Mas não é só isso, porque a Loretta quando buga não é a coisa mais esquisita
desse filme, em termos visuais.
Ok, pra ser mais claro, eu acho que preciso separar o filme em alguns mini-arcos. Temos o começo, onde Phil cria Loretta pra ajudar a banda de sua amiga. Elas são descobertas por um empresário, e eles tentam esconder o fato que Loretta é um holograma. Quando o gato pula da sacola e o público reage positivamente ao fato da vocalista principal ser feita de luzes e modulação de voz digital, o filme agora tenta focar na Loretta como personagem, com coisas que já haviam sido estabelecidas antes.

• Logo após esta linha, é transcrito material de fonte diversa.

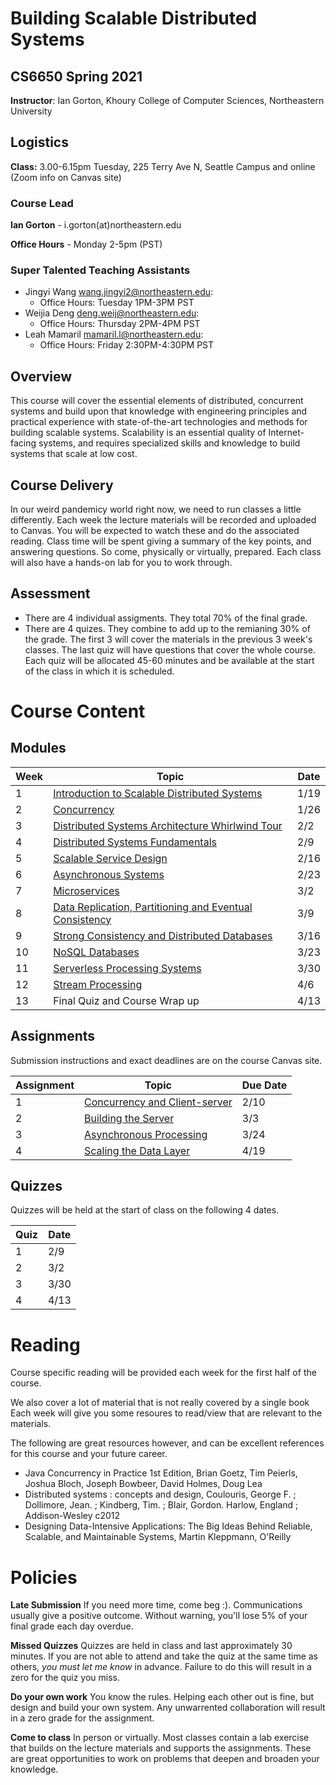 # Building Scalable Distributed Systems

## CS6650 Spring 2021
**Instructor**: Ian Gorton, Khoury College of Computer Sciences, Northeastern University

## Logistics
**Class:** 3.00-6.15pm Tuesday, 225 Terry Ave N, Seattle Campus and online (Zoom info on Canvas site)

### Course Lead
**Ian Gorton** - i.gorton(at)northeastern.edu

**Office Hours** - Monday 2-5pm (PST)

### Super Talented Teaching Assistants
- Jingyi Wang <wang.jingyi2@northeastern.edu>:
   - Office Hours: Tuesday 1PM-3PM PST
- Weijia Deng <deng.weij@northeastern.edu>:
   - Office Hours: Thursday 2PM-4PM PST
- Leah Mamaril <mamaril.l@northeastern.edu>:
   - Office Hours: Friday 2:30PM-4:30PM PST

## Overview
This course will cover the essential elements of distributed, concurrent systems and build upon that
knowledge with engineering principles and practical experience with state-of-the-art technologies and
methods for building scalable systems. Scalability is an essential quality of Internet-facing systems, and
requires specialized skills and knowledge to build systems that scale at low cost. 

## Course Delivery
In our weird pandemicy world right now, we need to run classes a little differently. Each week the lecture materials will be recorded and uploaded to Canvas. You will be expected to watch these and do the associated reading. Class time will be spent giving a summary of the key points, and answering questions. So come, physically or virtually, prepared. Each class will also have a hands-on lab for you to work through. 

## Assessment
* There are 4 individual assigments. They total 70% of the final grade.
* There are 4 quizes.  They combine to add up to the remianing 30% of the grade. The first 3 will cover the materials in the previous 3 week's classes. The last quiz will have questions that cover the whole course. Each quiz will be allocated 45-60 minutes and be available at the start of the class in which it is scheduled.

# Course Content

## Modules

Week | Topic | Date
---- | ----- | ----
1  | [Introduction to Scalable Distributed Systems](https://gortonator.github.io/bsds-6650/Week-1) | 1/19
2  | [Concurrency](http://gortonator.github.io/bsds-6650/Week-2) | 1/26
3  | [Distributed Systems Architecture Whirlwind Tour](http://gortonator.github.io/bsds-6650/Week-3) | 2/2
4  | [Distributed Systems Fundamentals](http://gortonator.github.io/bsds-6650/Week-4) | 2/9
5  | [Scalable Service Design](http://gortonator.github.io/bsds-6650/Week-5) | 2/16
6  | [Asynchronous Systems](http://gortonator.github.io/bsds-6650/Week-6) | 2/23
7  | [Microservices](http://gortonator.github.io/bsds-6650/Week-7) | 3/2
8  | [Data Replication, Partitioning and Eventual Consistency](http://gortonator.github.io/bsds-6650/Week-8) | 3/9
9  | [Strong Consistency and Distributed Databases](http://gortonator.github.io/bsds-6650/Week-9) | 3/16
10 | [NoSQL Databases](http://gortonator.github.io/bsds-6650/Week-10) | 3/23
11 | [Serverless Processing Systems](http://gortonator.github.io/bsds-6650/Week-11) | 3/30
12 | [Stream Processing](http://gortonator.github.io/bsds-6650/Week-12) | 4/6
13 | Final Quiz and Course Wrap up | 4/13

## Assignments
Submission instructions and exact deadlines are on the course Canvas site. 

Assignment | Topic | Due Date
---------- | ----- | --------
1 | [Concurrency and Client-server](https://gortonator.github.io/bsds-6650/assignments-2021/Assignment-1) | 2/10
2 | [Building the Server](https://gortonator.github.io/bsds-6650/assignments-2021/Assignment-2) | 3/3
3 | [Asynchronous Processing](https://gortonator.github.io/bsds-6650/assignments-2021/Assignment-3) | 3/24
4 | [Scaling the Data Layer](https://gortonator.github.io/bsds-6650/assignments-2021/Assignment-4) | 4/19

## Quizzes
Quizzes will be held at the start of class on the following 4 dates.

Quiz | Date
---- | ----
1 | 2/9
2 | 3/2
3 | 3/30
4 | 4/13

# Reading
Course specific reading will be provided each week for the first half of the course. 

We also cover a lot of material that is not really covered by a single book Each week will give you some resoures to read/view that are relevant to the materials. 

The following are great resources however, and can be excellent references for this course and your future career.

* Java Concurrency in Practice 1st Edition, Brian Goetz, Tim Peierls, Joshua Bloch, Joseph Bowbeer, David Holmes, Doug Lea
* Distributed systems : concepts and design, Coulouris, George F. ; Dollimore, Jean. ; Kindberg, Tim. ; Blair, Gordon. Harlow, England ; Addison-Wesley c2012
* Designing Data-Intensive Applications: The Big Ideas Behind Reliable, Scalable, and Maintainable Systems, Martin Kleppmann, O'Reilly

# Policies

**Late Submission**
If you need more time, come beg :). Communications usually give a positive outcome.
Without warning, you'll lose 5% of your final grade each day overdue. 

**Missed Quizzes**
Quizzes are held in class and last approximately 30 minutes. If you are not able to attend and take the quiz at the same time as others, _you must let me know_ in advance. Failure to do this will result in a zero for the quiz you miss. 

**Do your own work**
You know the rules. Helping each other out is fine, but design and build your own system. Any unwarrented collaboration will result in a zero grade for the assignment. 

**Come to class**
In person or virtually. Most classes contain a lab exercise that builds on the lecture materials and supports the assignments. These are great opportunities to work on problems that deepen and broaden your knowledge.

Ela tem direitos como um ser humano ou é um mero programa de computador? A
maneira que ela reage são pensamentos reais ou são só o resultado de complexos
cálculos de probabilidade?
A conclusão pende pra primeira possibilidade, e o empresário dá a Loretta a
decisão final.
E ela decide fugir pra internet.
Só pra deixar claro que isso é algo que ela já tinha feito antes no filme, mas
sim ela foge pra internet. Loretta, um holograma, consegue entrar na internet
e interagir lá. Pra ser justo, tecnicamente ela é um programa que se manifesta
em um holograma, mas o filme claramente mostra o holograma entrando no celular
com conexão via internet.
E também Megaman EXE foi lançado em 2001, com o desenho indo ao ar nos EUA em
2003.
Porém, a forma que ela entra na internet é completamente anti-tecnológica e completamente irreal, mesmo pros padrões de hoje.

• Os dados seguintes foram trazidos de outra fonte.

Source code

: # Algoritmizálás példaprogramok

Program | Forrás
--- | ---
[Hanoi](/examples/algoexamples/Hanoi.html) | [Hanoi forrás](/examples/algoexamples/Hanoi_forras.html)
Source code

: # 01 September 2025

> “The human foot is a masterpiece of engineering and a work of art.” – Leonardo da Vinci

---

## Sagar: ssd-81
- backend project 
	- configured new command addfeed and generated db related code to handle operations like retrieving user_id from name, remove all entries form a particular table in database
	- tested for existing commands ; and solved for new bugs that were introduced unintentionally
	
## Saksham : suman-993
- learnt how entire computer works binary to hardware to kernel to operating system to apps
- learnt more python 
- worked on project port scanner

Ela simplesmente estica o braço no monitor do computador e entra na internet. Não é através do modem de internet, do telefone (exceto em uma cena), e nem mesmo através da entrada USB/disquete/wathever.
O design da internet é bem parecido com o que o design da época imaginava que
seria a internet, mas é interessante que tem algumas coisas que acabaram sendo
reutilizadas em Detona Ralph 2, que sim, infelizmente existe.
Mas não só o filme toma esse salto de “holograma” pra “agora sou um netnavi e
tem humanos vivendo na internet”, mas temos o clímax do filme.
E eu já tinha avisado que o artigo seria um imenso spoiler, não me encha o
saco.
Durante uma performance, Samantha acaba se machucando e entrando em… coma?
Nunca deixam exatamente claro, só dizem que ela tá desacordada. Anyway.
Loretta aparece, nota todo mundo deprê, o clima absolutamente tenso e até
dramático demais pro padrão do canal, até que ela tem uma idéia.
A máquina de eletro tá ligada ao cérebro da Samantha.
Loretta (que se mandou por e-mail pro computador do Phil), conclui que ela
pode entrar na máquina de eletro, e assim…
…
Eu sei, cê não consegue terminar essa frase. Seria absurdo demais.
Mas sim, é EXATAMENTE isso que acontece.
Loretta ENTRA NA MENTE DE SAMANTHA ATRAVÉS DA MÁQUINA DE ELETRO.
Porque, veja bem, Loretta é só um programa de computador, e programas nada
mais são do que impulsos elétricos em uma pedra que conseguimos convencer que
consegue pensar.
Assim, temos um diálogo mano a mano (ou… mana a mana… eu quis fazer uma piada
de Even Stevens mas não deu muito certo, me processe) entre Loretta e
Samantha, e é interessante como eles lidam com a dualidade entre essas duas
personagens que não se bicam desde o começo do filme.
E se você achou que acabou por aqui… WAIT! THERE’S MORE!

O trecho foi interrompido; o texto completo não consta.